= Beginning of Section =
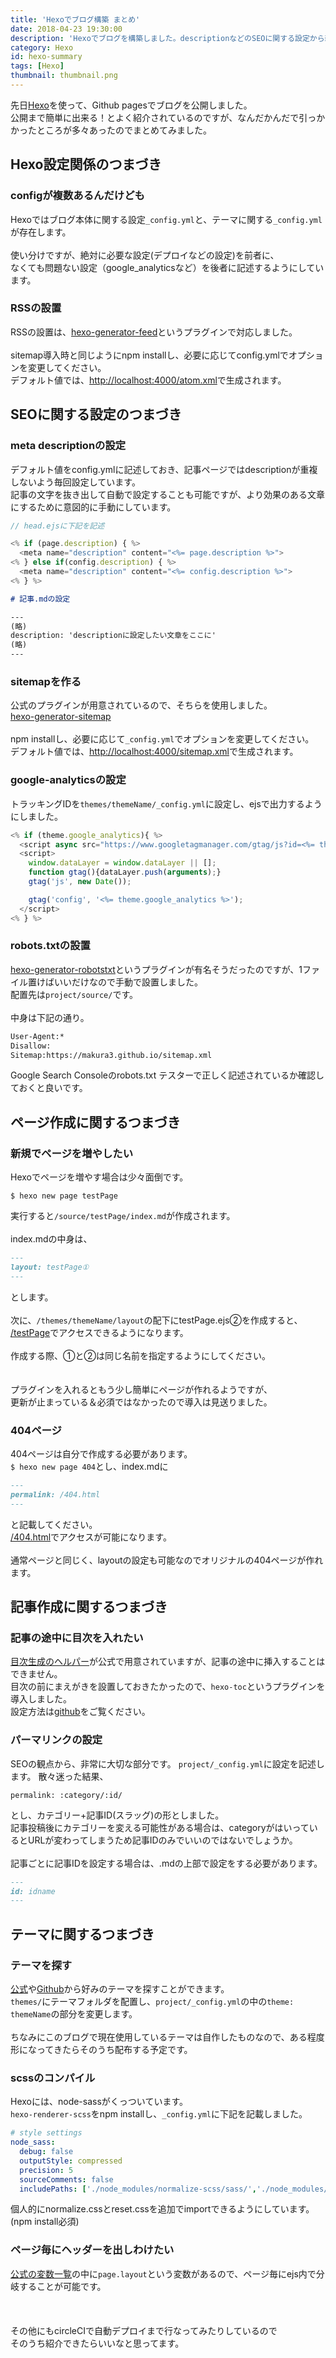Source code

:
 ```yaml
---
title: 'Hexoでブログ構築 まとめ'
date: 2018-04-23 19:30:00
description: 'Hexoでブログを構築しました。descriptionなどのSEOに関する設定から新規ページの作成方法など、つまづいた部分をまとめています。'
category: Hexo
id: hexo-summary
tags: [Hexo]
thumbnail: thumbnail.png
---
```


先日[Hexo](https://hexo.io/)を使って、Github pagesでブログを公開しました。   
公開まで簡単に出来る！とよく紹介されているのですが、なんだかんだで引っかかったところが多々あったのでまとめてみました。  

<!-- toc -->

## Hexo設定関係のつまづき
### configが複数あるんだけども
Hexoではブログ本体に関する設定`_config.yml`と、テーマに関する`_config.yml`が存在します。  
<br>
使い分けですが、絶対に必要な設定(デプロイなどの設定)を前者に、  
なくても問題ない設定（google_analyticsなど）を後者に記述するようにしています。  

### RSSの設置
RSSの設置は、[hexo-generator-feed](https://github.com/hexojs/hexo-generator-feed)というプラグインで対応しました。  
<br>
sitemap導入時と同じようにnpm installし、必要に応じてconfig.ymlでオプションを変更してください。  
デフォルト値では、[http://localhost:4000/atom.xml](http://localhost:4000/atom.xml)で生成されます。

## SEOに関する設定のつまづき
### meta descriptionの設定
デフォルト値をconfig.ymlに記述しておき、記事ページではdescriptionが重複しないよう毎回設定しています。  
記事の文字を抜き出して自動で設定することも可能ですが、より効果のある文章にするために意図的に手動にしています。
```javascript
// head.ejsに下記を記述

<% if (page.description) { %>
  <meta name="description" content="<%= page.description %>">
<% } else if(config.description) { %>
  <meta name="description" content="<%= config.description %>">
<% } %>
```

```md
# 記事.mdの設定

---
(略)
description: 'descriptionに設定したい文章をここに'
(略)
---
```

### sitemapを作る
公式のプラグインが用意されているので、そちらを使用しました。  
[hexo-generator-sitemap](https://github.com/hexojs/hexo-generator-sitemap)  
<br>
npm installし、必要に応じて`_config.yml`でオプションを変更してください。  
デフォルト値では、[http://localhost:4000/sitemap.xml](http://localhost:4000/sitemap.xml)で生成されます。

<!-- ### OGPの設定
簡単に言うと、URLを共有した際に見た目がリッチになるアレです。  
こちらは[公式がヘルパー](https://hexo.io/docs/helpers.html#open-graph)を用意していますが、使い方が書いてない。 -->

### google-analyticsの設定
トラッキングIDを`themes/themeName/_config.yml`に設定し、ejsで出力するようにしました。
```js
<% if (theme.google_analytics){ %>
  <script async src="https://www.googletagmanager.com/gtag/js?id=<%= theme.google_analytics %>"></script>
  <script>
    window.dataLayer = window.dataLayer || [];
    function gtag(){dataLayer.push(arguments);}
    gtag('js', new Date());

    gtag('config', '<%= theme.google_analytics %>');
  </script>
<% } %>
```

### robots.txtの設置
[hexo-generator-robotstxt](https://github.com/leecrossley/hexo-generator-robotstxt)というプラグインが有名そうだったのですが、1ファイル置けばいいだけなので手動で設置しました。  
配置先は`project/source/`です。  
<br>
中身は下記の通り。  
```txt
User-Agent:*
Disallow:
Sitemap:https://makura3.github.io/sitemap.xml
```

Google Search Consoleのrobots.txt テスターで正しく記述されているか確認しておくと良いです。


## ページ作成に関するつまづき
### 新規でページを増やしたい
Hexoでページを増やす場合は少々面倒です。
```console
$ hexo new page testPage
```
実行すると`/source/testPage/index.md`が作成されます。  
<br> 
index.mdの中身は、
```md
---
layout: testPage①
---
```
とします。 
<br>  
次に、`/themes/themeName/layout`の配下にtestPage.ejs②を作成すると、  
[/testPage](/testPage.html)でアクセスできるようになります。  
<br>
作成する際、①と②は同じ名前を指定するようにしてください。  
<br>
<br>
プラグインを入れるともう少し簡単にページが作れるようですが、  
更新が止まっている＆必須ではなかったので導入は見送りました。

### 404ページ
404ページは自分で作成する必要があります。  
`$ hexo new page 404`とし、index.mdに
```md
---
permalink: /404.html
---
```
と記載してください。  
[/404.html](/404.html)でアクセスが可能になります。  
<br>
通常ページと同じく、layoutの設定も可能なのでオリジナルの404ページが作れます。



## 記事作成に関するつまづき
### 記事の途中に目次を入れたい
[目次生成のヘルパー](https://hexo.io/docs/helpers.html#toc)が公式で用意されていますが、記事の途中に挿入することはできません。  
目次の前にまえがきを設置しておきたかったので、`hexo-toc`というプラグインを導入しました。  
設定方法は[github](https://github.com/bubkoo/hexo-toc)をご覧ください。

### パーマリンクの設定
SEOの観点から、非常に大切な部分です。
`project/_config.yml`に設定を記述します。
散々迷った結果、
```
permalink: :category/:id/
```
とし、カテゴリー+記事ID(スラッグ)の形としました。  
記事投稿後にカテゴリーを変える可能性がある場合は、categoryがはいっているとURLが変わってしまうため記事IDのみでいいのではないでしょうか。  
<br>
記事ごとに記事IDを設定する場合は、.mdの上部で設定をする必要があります。
```md
---
id: idname
---
```

## テーマに関するつまづき

### テーマを探す
[公式](https://hexo.io/themes/index.html)や[Github](https://github.com/search?utf8=%E2%9C%93&q=hexo-theme&ref=simplesearch)から好みのテーマを探すことができます。  
`themes/`にテーマフォルダを配置し、`project/_config.yml`の中の`theme: themeName`の部分を変更します。  
<br>
ちなみにこのブログで現在使用しているテーマは自作したものなので、ある程度形になってきたらそのうち配布する予定です。

### scssのコンパイル
Hexoには、node-sassがくっついています。  
`hexo-renderer-scss`をnpm installし、`_config.yml`に下記を記載しました。  
```yml
# style settings
node_sass:
  debug: false
  outputStyle: compressed
  precision: 5
  sourceComments: false
  includePaths: ['./node_modules/normalize-scss/sass/','./node_modules/reset-css/']
```
個人的にnormalize.cssとreset.cssを追加でimportできるようにしています。(npm install必須)  

### ページ毎にヘッダーを出しわけたい
[公式の変数一覧](https://hexo.io/docs/variables.html#Page-Variables)の中に`page.layout`という変数があるので、ページ毎にejs内で分岐することが可能です。  
<br>
<br>
<br>
その他にもcircleCIで自動デプロイまで行なってみたりしているので  
そのうち紹介できたらいいなと思ってます。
= End of Section =
● Exercise requirements
Each line of the entries holding the string "デフォルト値では" should be found and copied.

● Problem solution
デフォルト値では、[http://localhost:4000/atom.xml](http://localhost:4000/atom.xml)で生成されます。
デフォルト値では、[http://localhost:4000/sitemap.xml](http://localhost:4000/sitemap.xml)で生成されます。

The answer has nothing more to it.